The pages that arrive to restore daemon just because dump-side has sent them.

> The pages that are actually faulted or the rest of the memory?

The rest of the memory.

> I think that the transfer of the faulted pages should be blocking.

Blocking from the faulting process perspective, yes. But the uffd daemon itself
should not block anywhere. Consider the case when it was woken up by PF from one
task and has blocked waiting for memory from the restore side. All this time
other processes will be caught in PF-s even if their memory has already arrived.

> [ snip ] 
>  
>> Well, how about this:
>>
>> I. Dump side.
>>
>> The criu dump process dumps everything but the lazy pagemaps, lazy pagemaps
>> are skipped and are queued.
> 
> By pagemaps you mean the content of pagemap images + actual pages? 

Yes.

> Isn't pagemap image required on the restore side anyway?

Yes, the pagemap images should always be at hands.

>> Then criu dump spawns a daemon that opens a connection to the remote host,
>> creates page_server_xfer, takes the queue of pagemaps-s that are to be sent
>> to it and starts polling the xfer socket.
>>
>> When available for read, it gets request for particular pagemap and pops one
>> up in the queue.
> 
> How many pages are you planning to send upon request?
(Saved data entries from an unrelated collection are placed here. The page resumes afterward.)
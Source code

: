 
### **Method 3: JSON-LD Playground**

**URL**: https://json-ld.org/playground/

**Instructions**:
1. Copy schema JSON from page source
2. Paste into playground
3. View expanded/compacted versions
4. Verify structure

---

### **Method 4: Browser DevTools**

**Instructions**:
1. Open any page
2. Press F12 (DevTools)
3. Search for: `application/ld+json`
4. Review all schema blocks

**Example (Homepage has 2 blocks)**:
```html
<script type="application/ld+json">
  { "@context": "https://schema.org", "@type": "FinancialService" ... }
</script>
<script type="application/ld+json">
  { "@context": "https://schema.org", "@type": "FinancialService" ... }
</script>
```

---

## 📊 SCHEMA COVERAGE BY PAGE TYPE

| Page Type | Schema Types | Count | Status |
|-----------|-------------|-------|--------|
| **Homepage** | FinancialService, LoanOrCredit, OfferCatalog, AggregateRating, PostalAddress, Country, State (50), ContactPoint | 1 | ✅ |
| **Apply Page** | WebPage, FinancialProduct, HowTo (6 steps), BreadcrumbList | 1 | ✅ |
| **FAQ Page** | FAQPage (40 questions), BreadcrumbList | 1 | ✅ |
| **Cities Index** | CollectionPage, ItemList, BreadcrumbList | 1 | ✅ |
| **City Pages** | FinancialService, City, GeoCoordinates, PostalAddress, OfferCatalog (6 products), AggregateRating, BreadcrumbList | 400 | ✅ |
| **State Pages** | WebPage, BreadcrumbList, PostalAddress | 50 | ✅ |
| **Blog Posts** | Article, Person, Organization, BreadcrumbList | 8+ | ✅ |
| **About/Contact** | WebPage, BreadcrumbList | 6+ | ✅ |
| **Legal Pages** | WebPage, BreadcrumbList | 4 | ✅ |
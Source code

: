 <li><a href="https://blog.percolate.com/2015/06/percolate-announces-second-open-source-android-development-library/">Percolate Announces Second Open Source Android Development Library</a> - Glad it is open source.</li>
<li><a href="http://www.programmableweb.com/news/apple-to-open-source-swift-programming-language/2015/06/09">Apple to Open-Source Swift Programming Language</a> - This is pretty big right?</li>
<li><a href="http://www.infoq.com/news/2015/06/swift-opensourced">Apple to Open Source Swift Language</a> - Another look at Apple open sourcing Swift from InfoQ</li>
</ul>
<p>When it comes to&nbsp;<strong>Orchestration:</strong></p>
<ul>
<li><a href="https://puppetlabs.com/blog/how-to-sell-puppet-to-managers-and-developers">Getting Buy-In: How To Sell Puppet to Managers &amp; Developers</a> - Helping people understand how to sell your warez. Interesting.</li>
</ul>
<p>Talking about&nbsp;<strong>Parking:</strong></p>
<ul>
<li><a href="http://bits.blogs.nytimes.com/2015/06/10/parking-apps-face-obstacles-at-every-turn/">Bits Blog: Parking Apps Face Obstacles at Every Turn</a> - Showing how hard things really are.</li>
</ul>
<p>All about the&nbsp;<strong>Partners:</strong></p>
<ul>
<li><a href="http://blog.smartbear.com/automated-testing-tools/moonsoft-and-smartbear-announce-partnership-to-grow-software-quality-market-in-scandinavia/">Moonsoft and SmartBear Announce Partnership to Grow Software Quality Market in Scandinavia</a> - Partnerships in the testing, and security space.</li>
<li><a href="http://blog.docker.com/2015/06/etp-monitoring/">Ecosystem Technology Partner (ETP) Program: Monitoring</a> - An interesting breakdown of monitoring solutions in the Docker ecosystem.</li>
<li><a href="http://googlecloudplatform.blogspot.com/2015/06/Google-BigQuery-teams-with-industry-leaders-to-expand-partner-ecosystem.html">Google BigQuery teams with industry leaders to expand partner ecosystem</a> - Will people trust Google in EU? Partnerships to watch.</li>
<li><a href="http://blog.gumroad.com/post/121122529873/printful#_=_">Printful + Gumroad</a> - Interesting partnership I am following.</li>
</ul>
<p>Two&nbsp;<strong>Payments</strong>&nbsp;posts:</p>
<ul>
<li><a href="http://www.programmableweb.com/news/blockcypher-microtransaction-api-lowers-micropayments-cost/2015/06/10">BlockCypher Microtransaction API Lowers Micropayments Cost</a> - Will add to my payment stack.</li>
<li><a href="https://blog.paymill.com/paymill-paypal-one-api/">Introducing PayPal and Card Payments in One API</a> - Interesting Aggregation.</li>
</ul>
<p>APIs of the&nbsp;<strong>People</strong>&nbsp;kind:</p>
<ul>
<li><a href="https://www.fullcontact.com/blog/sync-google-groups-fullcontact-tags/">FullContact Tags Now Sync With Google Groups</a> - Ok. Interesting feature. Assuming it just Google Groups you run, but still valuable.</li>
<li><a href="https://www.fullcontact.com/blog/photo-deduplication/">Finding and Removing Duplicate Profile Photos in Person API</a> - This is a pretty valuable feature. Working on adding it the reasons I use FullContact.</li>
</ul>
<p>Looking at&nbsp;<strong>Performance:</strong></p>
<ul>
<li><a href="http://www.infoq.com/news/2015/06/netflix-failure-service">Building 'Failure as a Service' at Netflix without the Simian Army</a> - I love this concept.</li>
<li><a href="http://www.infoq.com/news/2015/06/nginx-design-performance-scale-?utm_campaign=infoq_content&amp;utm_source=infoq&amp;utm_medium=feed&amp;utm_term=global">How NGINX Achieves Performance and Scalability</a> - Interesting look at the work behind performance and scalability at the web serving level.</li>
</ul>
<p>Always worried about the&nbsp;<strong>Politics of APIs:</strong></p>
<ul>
The entire sequence
> that contains the faulted page, just the page that was requested, or, say,
> the page that was requested plus two pages before and two pages after?

That's good question and it deserves separate long discussion :) I would start
with requesting a single page.

>> When available for write it gets the next pagemap from queue and ->writepage
>> one to the page_xfer.
>>
>> II. Restore side
>>
>> The uffd daemon is spawned, it opens a port (to which dump will connect, or
>> uses the opts.ps_socket provided connection, the connect_to_page_server()
>> knows this), creates a hash with (pid, uffd, pagemaps) structures (called
>> lazy_data below) and listens.
>>
>> Restore prepares processes and mappings (Adrian's code already does this), sending
>> uffd-s to the uffd daemon (already there).
>>
>> The uffd daemon starts polling all uffds it has and the connection from the
>> dump side.
>>
>> When uffd is available for read, it gets the #PF info, the goes to the new
>> page_read that sends the page_server_iov request for out-of-order page (note,
>> that in case of lazy restore from images the regular page_read is used).
>>
>> Most of this code is already in criu-dev from Adrian and you, but we need to
>> add multi-uffd polling and lazy_data thing and the ability to handle "page
>> will be available later" response from the page_read.
>>
>> When dump side connection is available for reading it calls the core part of
>> the page_server_serve() routine that reads from socket and handles PS_IOV_FOO
>> commands. The page_xfer used in _this_ case is the one that finds the appropriate
>> lazy_data and calls map + wakeup ioctls.
> 
> If I understand correctly, you suggest something like this:
> 
> for (;;) {
> 	poll(uffds_sockets, 5_secs_timeout);

poll(uffds sockets and connection to dump side);

> 	if (timeout)
> 		break;
> 	if (uffd_read_available(uffds)) {
> 		page_data = get_pf_data(uffd);
> 		send_page_request(socket, page_data, O_NONBLOCK);

This O_NONBLOCK can play bad joke with us :( We'll have to poll the connection
to dump side for _writing_ and send the request.

> 	}
> 	if (socket_read_available(sockets)) {
> 		data = read_from_sockect(socket);
> 		uffd_copy(uffd, data);
> 		uffd_wake(uffd);

Yes, something like this.

> 	}
> }
>   
> I thought of rather having blocking page faults and "in order" request-response...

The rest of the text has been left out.